Oh, how I wish this post was about mast-spars and boobs. But no. It's about the economy.
Robert Samuelson
here has a sober article asserting that the excessive risk-taking that led to the recent troubles seemed reasonable at the time because of the historically unprecedented boom that preceded it. The government, the theory goes, was so good at preventing small downturns that everyone began to think that nothing bad could ever happen. That belief made anybody who wasn't leveraged to the hilt look like a fool.
I remember the conversations: "The stock market isn't safe, it's way over historical norms." "Yeah, but you were saying that last year, and if you'd put your money in then, you'd be rich by now!"
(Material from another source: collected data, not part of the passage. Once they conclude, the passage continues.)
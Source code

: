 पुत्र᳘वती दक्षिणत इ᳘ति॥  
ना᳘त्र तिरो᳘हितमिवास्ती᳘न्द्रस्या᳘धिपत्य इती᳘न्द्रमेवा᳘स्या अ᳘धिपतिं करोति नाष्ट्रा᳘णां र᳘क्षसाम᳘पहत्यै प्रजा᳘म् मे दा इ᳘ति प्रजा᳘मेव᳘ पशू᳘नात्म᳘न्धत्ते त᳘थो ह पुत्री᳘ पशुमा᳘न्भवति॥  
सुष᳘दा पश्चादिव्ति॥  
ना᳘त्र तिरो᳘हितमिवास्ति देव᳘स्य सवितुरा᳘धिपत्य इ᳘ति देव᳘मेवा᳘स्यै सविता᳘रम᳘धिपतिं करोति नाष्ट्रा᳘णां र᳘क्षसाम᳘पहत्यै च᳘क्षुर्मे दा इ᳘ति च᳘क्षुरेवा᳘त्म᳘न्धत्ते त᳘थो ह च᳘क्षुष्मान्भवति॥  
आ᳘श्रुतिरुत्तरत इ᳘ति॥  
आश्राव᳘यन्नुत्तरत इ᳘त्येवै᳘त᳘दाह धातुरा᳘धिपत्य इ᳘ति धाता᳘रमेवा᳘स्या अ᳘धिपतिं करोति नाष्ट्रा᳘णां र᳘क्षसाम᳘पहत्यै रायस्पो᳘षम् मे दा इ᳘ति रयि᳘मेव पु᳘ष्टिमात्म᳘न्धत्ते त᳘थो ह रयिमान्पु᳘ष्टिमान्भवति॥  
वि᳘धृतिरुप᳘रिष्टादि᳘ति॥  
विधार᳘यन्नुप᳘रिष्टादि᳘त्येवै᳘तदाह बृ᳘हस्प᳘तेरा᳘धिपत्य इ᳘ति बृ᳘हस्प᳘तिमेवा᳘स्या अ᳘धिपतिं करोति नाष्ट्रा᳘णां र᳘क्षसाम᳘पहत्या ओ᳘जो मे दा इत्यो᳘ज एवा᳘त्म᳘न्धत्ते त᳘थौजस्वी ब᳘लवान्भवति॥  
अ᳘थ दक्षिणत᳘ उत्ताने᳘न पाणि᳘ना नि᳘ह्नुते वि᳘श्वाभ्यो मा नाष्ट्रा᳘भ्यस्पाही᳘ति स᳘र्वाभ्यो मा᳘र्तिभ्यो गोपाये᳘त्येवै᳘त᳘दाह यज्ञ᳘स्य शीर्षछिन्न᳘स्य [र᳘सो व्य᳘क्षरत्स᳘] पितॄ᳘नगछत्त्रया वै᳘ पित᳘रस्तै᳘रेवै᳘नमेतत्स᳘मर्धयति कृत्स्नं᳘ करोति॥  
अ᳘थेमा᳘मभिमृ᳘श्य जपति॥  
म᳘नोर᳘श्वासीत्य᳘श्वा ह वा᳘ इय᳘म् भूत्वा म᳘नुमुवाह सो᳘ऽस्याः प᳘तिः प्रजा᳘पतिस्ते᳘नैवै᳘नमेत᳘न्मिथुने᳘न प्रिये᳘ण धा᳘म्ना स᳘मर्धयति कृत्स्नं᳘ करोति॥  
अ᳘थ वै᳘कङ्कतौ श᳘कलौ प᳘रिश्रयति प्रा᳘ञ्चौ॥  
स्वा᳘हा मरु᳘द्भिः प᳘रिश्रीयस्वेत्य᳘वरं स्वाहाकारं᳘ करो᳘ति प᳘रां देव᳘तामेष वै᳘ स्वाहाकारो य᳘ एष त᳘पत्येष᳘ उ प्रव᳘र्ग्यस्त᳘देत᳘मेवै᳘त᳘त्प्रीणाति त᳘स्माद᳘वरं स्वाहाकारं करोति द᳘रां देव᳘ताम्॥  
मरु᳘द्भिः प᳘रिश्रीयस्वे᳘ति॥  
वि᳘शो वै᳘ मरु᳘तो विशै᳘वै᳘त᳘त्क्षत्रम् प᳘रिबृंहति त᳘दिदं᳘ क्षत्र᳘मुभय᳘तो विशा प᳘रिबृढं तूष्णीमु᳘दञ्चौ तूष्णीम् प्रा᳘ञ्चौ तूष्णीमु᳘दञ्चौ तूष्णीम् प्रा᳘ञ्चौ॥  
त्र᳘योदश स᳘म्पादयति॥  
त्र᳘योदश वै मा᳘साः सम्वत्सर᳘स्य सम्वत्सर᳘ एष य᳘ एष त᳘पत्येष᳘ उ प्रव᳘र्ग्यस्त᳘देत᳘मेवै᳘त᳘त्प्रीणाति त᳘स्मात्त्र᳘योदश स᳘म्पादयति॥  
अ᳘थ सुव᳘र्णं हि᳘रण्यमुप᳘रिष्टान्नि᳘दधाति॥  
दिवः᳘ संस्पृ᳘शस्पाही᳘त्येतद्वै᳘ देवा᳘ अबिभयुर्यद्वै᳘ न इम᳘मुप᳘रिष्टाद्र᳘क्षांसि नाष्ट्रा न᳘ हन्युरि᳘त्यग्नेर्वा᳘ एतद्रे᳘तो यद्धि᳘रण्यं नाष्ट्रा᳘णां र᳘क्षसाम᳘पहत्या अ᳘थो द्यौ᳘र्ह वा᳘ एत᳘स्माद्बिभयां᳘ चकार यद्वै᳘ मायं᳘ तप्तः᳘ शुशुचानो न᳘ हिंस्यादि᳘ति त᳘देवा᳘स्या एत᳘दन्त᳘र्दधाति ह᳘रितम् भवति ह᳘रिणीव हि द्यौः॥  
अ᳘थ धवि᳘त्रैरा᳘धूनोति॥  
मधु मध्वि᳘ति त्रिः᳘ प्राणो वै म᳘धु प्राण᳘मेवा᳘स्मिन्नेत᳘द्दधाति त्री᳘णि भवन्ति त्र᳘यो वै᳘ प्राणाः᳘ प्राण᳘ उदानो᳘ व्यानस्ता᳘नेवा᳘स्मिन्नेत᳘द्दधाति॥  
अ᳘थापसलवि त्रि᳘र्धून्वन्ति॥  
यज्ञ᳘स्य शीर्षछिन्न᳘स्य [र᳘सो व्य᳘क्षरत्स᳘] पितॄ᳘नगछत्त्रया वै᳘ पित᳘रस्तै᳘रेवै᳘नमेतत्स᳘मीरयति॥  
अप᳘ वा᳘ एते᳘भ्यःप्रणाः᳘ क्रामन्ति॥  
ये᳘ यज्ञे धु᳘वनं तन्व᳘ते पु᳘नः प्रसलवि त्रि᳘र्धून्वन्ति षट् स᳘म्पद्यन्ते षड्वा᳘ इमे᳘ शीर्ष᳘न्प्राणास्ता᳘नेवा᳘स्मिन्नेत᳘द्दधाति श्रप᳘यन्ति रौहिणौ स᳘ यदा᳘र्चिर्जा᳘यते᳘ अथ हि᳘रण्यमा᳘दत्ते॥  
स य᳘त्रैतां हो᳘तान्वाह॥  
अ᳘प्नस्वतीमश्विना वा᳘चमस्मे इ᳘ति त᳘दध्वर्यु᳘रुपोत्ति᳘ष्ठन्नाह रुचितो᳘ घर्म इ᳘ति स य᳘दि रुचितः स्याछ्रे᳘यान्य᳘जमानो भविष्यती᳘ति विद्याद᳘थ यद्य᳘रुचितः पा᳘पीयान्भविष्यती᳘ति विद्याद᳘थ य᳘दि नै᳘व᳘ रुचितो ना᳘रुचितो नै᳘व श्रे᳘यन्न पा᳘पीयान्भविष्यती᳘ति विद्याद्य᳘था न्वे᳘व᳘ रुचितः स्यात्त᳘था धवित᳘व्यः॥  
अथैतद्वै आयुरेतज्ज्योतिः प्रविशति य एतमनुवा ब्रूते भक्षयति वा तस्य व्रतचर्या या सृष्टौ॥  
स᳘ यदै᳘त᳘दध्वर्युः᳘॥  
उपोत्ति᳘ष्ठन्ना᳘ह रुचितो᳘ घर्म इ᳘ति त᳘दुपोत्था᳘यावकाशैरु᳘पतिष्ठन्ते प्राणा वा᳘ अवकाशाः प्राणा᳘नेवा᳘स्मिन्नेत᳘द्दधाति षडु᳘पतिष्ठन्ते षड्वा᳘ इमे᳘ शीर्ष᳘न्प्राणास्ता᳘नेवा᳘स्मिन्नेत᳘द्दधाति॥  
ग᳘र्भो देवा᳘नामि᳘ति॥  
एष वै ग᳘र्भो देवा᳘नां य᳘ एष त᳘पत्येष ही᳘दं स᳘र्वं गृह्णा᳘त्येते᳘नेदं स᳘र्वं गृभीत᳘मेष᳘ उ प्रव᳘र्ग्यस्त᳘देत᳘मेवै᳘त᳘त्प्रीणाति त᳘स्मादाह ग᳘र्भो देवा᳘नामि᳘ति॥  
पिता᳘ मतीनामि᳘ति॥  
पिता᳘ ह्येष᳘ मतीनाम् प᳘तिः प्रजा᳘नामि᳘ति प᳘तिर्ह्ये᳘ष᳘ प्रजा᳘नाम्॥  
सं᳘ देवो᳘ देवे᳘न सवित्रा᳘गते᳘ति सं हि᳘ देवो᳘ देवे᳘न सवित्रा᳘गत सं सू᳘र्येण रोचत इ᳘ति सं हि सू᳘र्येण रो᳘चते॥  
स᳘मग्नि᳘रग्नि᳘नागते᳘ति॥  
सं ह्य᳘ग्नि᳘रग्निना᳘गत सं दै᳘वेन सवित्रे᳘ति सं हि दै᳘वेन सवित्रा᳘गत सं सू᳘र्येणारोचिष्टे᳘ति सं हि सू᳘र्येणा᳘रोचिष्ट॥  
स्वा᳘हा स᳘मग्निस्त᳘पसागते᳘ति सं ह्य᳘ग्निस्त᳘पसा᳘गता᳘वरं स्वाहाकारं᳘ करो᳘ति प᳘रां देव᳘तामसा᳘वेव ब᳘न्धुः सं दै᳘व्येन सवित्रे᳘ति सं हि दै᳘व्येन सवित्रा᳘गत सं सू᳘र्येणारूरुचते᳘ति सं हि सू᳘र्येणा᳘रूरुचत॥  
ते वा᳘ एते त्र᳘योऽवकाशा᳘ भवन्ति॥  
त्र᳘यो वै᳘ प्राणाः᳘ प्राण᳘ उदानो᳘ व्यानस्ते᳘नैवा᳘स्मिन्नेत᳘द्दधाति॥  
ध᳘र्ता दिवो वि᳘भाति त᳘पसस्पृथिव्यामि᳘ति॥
And so the longest boom in history finally led to a pretty big bust.
Samuelson's prescription:
The quest for ever-more and ever-better prosperity subverts itself. It might be better to tolerate more frequent, milder recessions and financial setbacks than to strive for a sustained prosperity that, though superficially more appealing, is unattainable and ends in a devastating bust. That's a central implication of the crisis, but it poses hard political and economic questions that haven't yet been asked, let alone answered.
Ooh, ooh! I'll answer: Even in boom times, act like it's real money that you're playing with. What goes up must come down, and the more that we forget that, the further it'll fall when gravity takes over.